+++ Material for this task +++

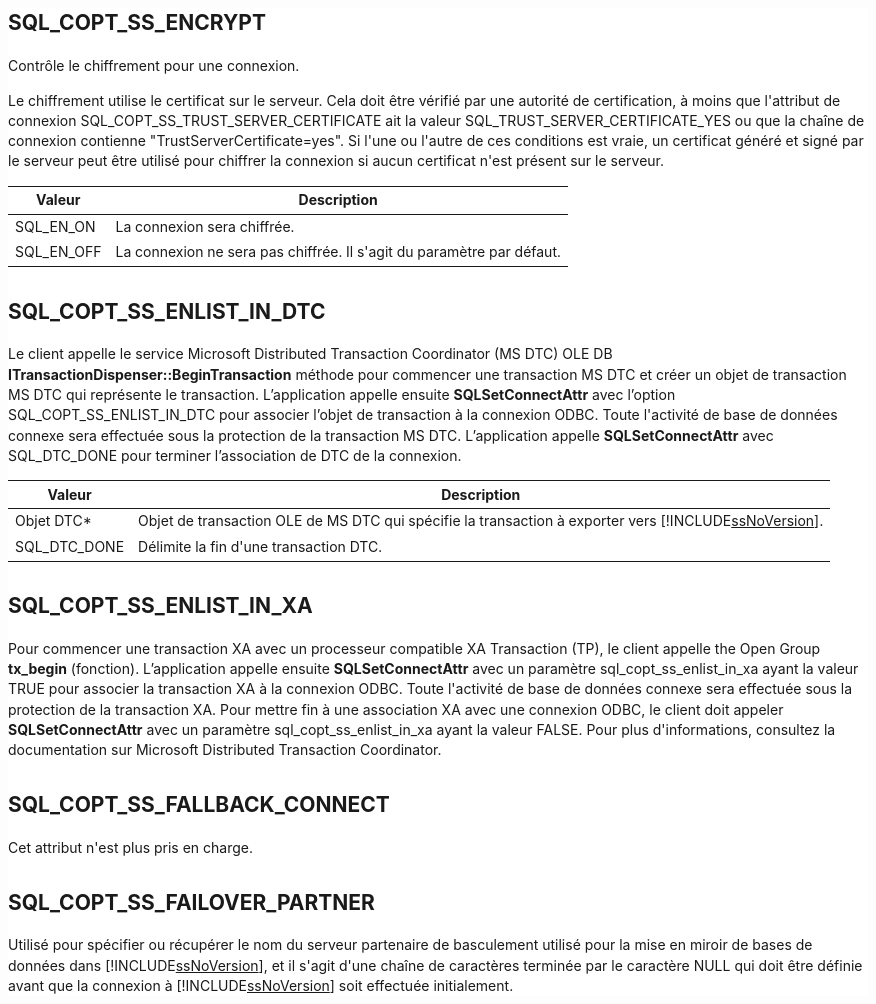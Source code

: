## <a name="sqlcoptssencrypt"></a>SQL_COPT_SS_ENCRYPT  
 Contrôle le chiffrement pour une connexion.  
  
 Le chiffrement utilise le certificat sur le serveur. Cela doit être vérifié par une autorité de certification, à moins que l'attribut de connexion SQL_COPT_SS_TRUST_SERVER_CERTIFICATE ait la valeur SQL_TRUST_SERVER_CERTIFICATE_YES ou que la chaîne de connexion contienne "TrustServerCertificate=yes". Si l'une ou l'autre de ces conditions est vraie, un certificat généré et signé par le serveur peut être utilisé pour chiffrer la connexion si aucun certificat n'est présent sur le serveur.  
  
|Valeur|Description|  
|-----------|-----------------|  
|SQL_EN_ON|La connexion sera chiffrée.|  
|SQL_EN_OFF|La connexion ne sera pas chiffrée. Il s'agit du paramètre par défaut.|  
  
## <a name="sqlcoptssenlistindtc"></a>SQL_COPT_SS_ENLIST_IN_DTC  
 Le client appelle le service Microsoft Distributed Transaction Coordinator (MS DTC) OLE DB **ITransactionDispenser::BeginTransaction** méthode pour commencer une transaction MS DTC et créer un objet de transaction MS DTC qui représente le transaction. L’application appelle ensuite **SQLSetConnectAttr** avec l’option SQL_COPT_SS_ENLIST_IN_DTC pour associer l’objet de transaction à la connexion ODBC. Toute l'activité de base de données connexe sera effectuée sous la protection de la transaction MS DTC. L’application appelle **SQLSetConnectAttr** avec SQL_DTC_DONE pour terminer l’association de DTC de la connexion.  
  
|Valeur|Description|  
|-----------|-----------------|  
|Objet DTC*|Objet de transaction OLE de MS DTC qui spécifie la transaction à exporter vers [!INCLUDE[ssNoVersion](../../includes/ssnoversion-md.md)].|  
|SQL_DTC_DONE|Délimite la fin d'une transaction DTC.|  
  
## <a name="sqlcoptssenlistinxa"></a>SQL_COPT_SS_ENLIST_IN_XA  
 Pour commencer une transaction XA avec un processeur compatible XA Transaction (TP), le client appelle the Open Group **tx_begin** (fonction). L’application appelle ensuite **SQLSetConnectAttr** avec un paramètre sql_copt_ss_enlist_in_xa ayant la valeur TRUE pour associer la transaction XA à la connexion ODBC. Toute l'activité de base de données connexe sera effectuée sous la protection de la transaction XA. Pour mettre fin à une association XA avec une connexion ODBC, le client doit appeler **SQLSetConnectAttr** avec un paramètre sql_copt_ss_enlist_in_xa ayant la valeur FALSE. Pour plus d'informations, consultez la documentation sur Microsoft Distributed Transaction Coordinator.  
  
## <a name="sqlcoptssfallbackconnect"></a>SQL_COPT_SS_FALLBACK_CONNECT  
 Cet attribut n'est plus pris en charge.  
  
## <a name="sqlcoptssfailoverpartner"></a>SQL_COPT_SS_FAILOVER_PARTNER  
 Utilisé pour spécifier ou récupérer le nom du serveur partenaire de basculement utilisé pour la mise en miroir de bases de données dans [!INCLUDE[ssNoVersion](../../includes/ssnoversion-md.md)], et il s'agit d'une chaîne de caractères terminée par le caractère NULL qui doit être définie avant que la connexion à [!INCLUDE[ssNoVersion](../../includes/ssnoversion-md.md)] soit effectuée initialement.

+++

Exercise brief:
Because only the text is wanted, copy each record above precisely and omit its pictures.

Result below:
Source code

:## <a name="sqlcoptssencrypt"></a>SQL_COPT_SS_ENCRYPT  
 Contrôle le chiffrement pour une connexion.  
  
 Le chiffrement utilise le certificat sur le serveur. Cela doit être vérifié par une autorité de certification, à moins que l'attribut de connexion SQL_COPT_SS_TRUST_SERVER_CERTIFICATE ait la valeur SQL_TRUST_SERVER_CERTIFICATE_YES ou que la chaîne de connexion contienne "TrustServerCertificate=yes". Si l'une ou l'autre de ces conditions est vraie, un certificat généré et signé par le serveur peut être utilisé pour chiffrer la connexion si aucun certificat n'est présent sur le serveur.  
  
|Valeur|Description|  
|-----------|-----------------|  
|SQL_EN_ON|La connexion sera chiffrée.|  
|SQL_EN_OFF|La connexion ne sera pas chiffrée. Il s'agit du paramètre par défaut.|  
  
## <a name="sqlcoptssenlistindtc"></a>SQL_COPT_SS_ENLIST_IN_DTC  
 Le client appelle le service Microsoft Distributed Transaction Coordinator (MS DTC) OLE DB **ITransactionDispenser::BeginTransaction** méthode pour commencer une transaction MS DTC et créer un objet de transaction MS DTC qui représente le transaction. L’application appelle ensuite **SQLSetConnectAttr** avec l’option SQL_COPT_SS_ENLIST_IN_DTC pour associer l’objet de transaction à la connexion ODBC. Toute l'activité de base de données connexe sera effectuée sous la protection de la transaction MS DTC. L’application appelle **SQLSetConnectAttr** avec SQL_DTC_DONE pour terminer l’association de DTC de la connexion.  
  
|Valeur|Description|  
|-----------|-----------------|  
|Objet DTC*|Objet de transaction OLE de MS DTC qui spécifie la transaction à exporter vers [!INCLUDE[ssNoVersion](../../includes/ssnoversion-md.md)].|  
|SQL_DTC_DONE|Délimite la fin d'une transaction DTC.|  
  
## <a name="sqlcoptssenlistinxa"></a>SQL_COPT_SS_ENLIST_IN_XA  
 Pour commencer une transaction XA avec un processeur compatible XA Transaction (TP), le client appelle the Open Group **tx_begin** (fonction). L’application appelle ensuite **SQLSetConnectAttr** avec un paramètre sql_copt_ss_enlist_in_xa ayant la valeur TRUE pour associer la transaction XA à la connexion ODBC. Toute l'activité de base de données connexe sera effectuée sous la protection de la transaction XA. Pour mettre fin à une association XA avec une connexion ODBC, le client doit appeler **SQLSetConnectAttr** avec un paramètre sql_copt_ss_enlist_in_xa ayant la valeur FALSE. Pour plus d'informations, consultez la documentation sur Microsoft Distributed Transaction Coordinator.  
  
## <a name="sqlcoptssfallbackconnect"></a>SQL_COPT_SS_FALLBACK_CONNECT  
 Cet attribut n'est plus pris en charge.  
  
## <a name="sqlcoptssfailoverpartner"></a>SQL_COPT_SS_FAILOVER_PARTNER  
 Utilisé pour spécifier ou récupérer le nom du serveur partenaire de basculement utilisé pour la mise en miroir de bases de données dans [!INCLUDE[ssNoVersion](../../includes/ssnoversion-md.md)], et il s'agit d'une chaîne de caractères terminée par le caractère NULL qui doit être définie avant que la connexion à [!INCLUDE[ssNoVersion](../../includes/ssnoversion-md.md)] soit effectuée initialement.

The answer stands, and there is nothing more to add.